Research involving the use of personal data is required to fully comply with the provisions of the Data Protection Act 1998. Data protection requirements need to be fully considered when submitting research applications and undertaking research projects involving the collection and use of personal data. Information Assurance Services can provide advice and assistance to ensure compliance with the legislation. Some of the key considerations are outlined below.

Purpose of the Data Protection Act 1998

The Data Protection Act exists to provide a framework for the proper management of personal data. The Act defines personal data as data which relate to a living individual who can be identified from those data. The Act places responsibilities upon individuals and organisations that process personal data and establishes specific rights for data subjects (the individuals who are the subject of the data) in relation to their personal data.

Data Protection principles

At the core of the Act are eight data protection principles. Any individual or organisation processing personal data is required by law to ensure that any personal data in their possession is managed in accordance with these key rules.

Data must be:

  1. processed fairly (i.e. the data subject is aware how their data will be used) and lawfully;
  2. obtained for a specified and lawful purpose and not processed in any manner incompatible with the purpose; 
  3. adequate, relevant and not excessive for the purpose; 
  4. accurate and up-to-date;
  5. not kept for longer than necessary for the purpose; 
  6. processed in accordance with the data subject’s rights;
  7. kept safe and secure from unauthorised processing, or accidental loss, damage or destruction;
  8. not transferred to a country or territory outside the European Economic Area unless that country has equivalent levels of protection for personal data.

Personal data collected for research purposes

Researchers are required to comply with the requirements established by the data protection principles. However, the legislation contains an exemption which entails that some of these rules are slightly different when collecting and processing personal data for research purposes.
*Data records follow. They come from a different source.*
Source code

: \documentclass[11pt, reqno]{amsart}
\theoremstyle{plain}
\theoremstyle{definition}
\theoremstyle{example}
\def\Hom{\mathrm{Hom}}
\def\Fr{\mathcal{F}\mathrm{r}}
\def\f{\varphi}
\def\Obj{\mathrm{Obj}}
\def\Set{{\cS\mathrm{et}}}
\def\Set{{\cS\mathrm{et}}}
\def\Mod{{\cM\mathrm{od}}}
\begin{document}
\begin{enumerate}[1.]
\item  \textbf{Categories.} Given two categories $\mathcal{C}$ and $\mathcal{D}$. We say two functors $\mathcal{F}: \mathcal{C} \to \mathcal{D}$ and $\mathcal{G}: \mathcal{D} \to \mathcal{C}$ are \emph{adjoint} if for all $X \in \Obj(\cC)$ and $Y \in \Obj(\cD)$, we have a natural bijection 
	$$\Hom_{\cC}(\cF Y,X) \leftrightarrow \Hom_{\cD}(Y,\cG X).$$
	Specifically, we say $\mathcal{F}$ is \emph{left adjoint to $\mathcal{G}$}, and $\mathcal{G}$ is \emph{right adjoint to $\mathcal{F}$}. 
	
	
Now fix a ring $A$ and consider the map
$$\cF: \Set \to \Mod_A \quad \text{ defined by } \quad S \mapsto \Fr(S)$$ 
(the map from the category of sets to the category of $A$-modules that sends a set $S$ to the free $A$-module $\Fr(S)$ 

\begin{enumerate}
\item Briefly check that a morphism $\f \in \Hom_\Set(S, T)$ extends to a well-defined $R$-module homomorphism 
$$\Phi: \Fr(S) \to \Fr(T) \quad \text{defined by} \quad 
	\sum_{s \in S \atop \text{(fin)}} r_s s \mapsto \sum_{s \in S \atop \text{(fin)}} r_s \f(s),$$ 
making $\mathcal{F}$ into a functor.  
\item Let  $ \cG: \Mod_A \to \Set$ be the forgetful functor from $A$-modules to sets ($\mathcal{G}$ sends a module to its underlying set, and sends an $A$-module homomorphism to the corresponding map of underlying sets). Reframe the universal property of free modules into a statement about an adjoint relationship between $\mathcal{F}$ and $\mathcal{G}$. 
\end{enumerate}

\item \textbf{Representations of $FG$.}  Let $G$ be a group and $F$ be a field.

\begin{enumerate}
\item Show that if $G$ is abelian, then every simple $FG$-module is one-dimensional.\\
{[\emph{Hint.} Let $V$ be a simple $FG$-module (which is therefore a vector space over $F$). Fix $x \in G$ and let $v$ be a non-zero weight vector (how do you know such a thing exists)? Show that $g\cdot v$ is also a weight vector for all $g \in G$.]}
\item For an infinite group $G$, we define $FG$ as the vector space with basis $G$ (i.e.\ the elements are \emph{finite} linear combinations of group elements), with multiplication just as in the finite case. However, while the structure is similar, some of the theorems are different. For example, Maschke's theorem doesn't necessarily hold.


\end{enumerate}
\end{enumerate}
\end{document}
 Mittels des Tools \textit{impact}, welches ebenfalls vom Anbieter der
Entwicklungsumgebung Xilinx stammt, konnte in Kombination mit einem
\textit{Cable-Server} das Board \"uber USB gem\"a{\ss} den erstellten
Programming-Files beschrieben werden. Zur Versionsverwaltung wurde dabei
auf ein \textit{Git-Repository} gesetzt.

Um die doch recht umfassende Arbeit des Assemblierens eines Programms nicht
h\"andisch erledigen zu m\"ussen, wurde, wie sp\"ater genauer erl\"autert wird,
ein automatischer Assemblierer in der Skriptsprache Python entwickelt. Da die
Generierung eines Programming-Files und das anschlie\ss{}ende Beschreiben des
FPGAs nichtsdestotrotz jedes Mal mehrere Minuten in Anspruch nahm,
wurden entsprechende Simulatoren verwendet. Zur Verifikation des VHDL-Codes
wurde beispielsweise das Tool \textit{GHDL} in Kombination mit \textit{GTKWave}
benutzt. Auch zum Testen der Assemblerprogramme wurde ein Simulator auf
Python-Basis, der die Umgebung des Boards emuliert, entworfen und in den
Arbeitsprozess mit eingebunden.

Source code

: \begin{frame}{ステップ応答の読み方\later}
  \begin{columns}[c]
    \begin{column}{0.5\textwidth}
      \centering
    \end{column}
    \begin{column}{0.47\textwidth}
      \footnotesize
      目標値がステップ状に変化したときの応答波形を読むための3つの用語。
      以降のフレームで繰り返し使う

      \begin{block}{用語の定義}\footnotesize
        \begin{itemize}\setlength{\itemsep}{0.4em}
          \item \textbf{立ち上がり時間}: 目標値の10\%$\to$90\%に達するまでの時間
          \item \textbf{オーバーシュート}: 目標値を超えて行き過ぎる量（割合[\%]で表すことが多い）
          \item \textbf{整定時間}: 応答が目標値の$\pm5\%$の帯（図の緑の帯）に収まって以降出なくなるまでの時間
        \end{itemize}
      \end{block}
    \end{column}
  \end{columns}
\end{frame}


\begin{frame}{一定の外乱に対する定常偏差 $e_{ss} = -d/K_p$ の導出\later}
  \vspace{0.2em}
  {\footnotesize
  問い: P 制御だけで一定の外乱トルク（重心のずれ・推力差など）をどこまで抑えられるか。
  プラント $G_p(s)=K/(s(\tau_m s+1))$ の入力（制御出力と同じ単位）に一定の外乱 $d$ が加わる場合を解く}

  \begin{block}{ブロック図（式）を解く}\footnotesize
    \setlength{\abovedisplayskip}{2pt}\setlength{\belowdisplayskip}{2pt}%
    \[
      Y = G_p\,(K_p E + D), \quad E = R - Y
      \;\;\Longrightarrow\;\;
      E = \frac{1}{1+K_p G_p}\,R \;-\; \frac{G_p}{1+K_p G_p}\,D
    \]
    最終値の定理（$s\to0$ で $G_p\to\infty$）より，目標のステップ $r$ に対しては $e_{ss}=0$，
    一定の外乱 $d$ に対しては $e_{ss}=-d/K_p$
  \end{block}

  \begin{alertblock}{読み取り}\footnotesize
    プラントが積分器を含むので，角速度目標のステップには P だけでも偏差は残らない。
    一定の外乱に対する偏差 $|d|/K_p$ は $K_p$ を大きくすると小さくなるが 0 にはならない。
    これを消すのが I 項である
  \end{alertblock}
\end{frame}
Data gathered for the purposes of research activity are exempt from being processed in accordance with the second and fifth data protection principles. This means that personal information can be processed for purposes other than those for which it was originally obtained and it can be held indefinitely. These exemptions only apply if the personal data are not processed to support measures or decisions relating to particular individuals and are not processed in such a way that substantial damage or distress may be caused to any of the data subjects.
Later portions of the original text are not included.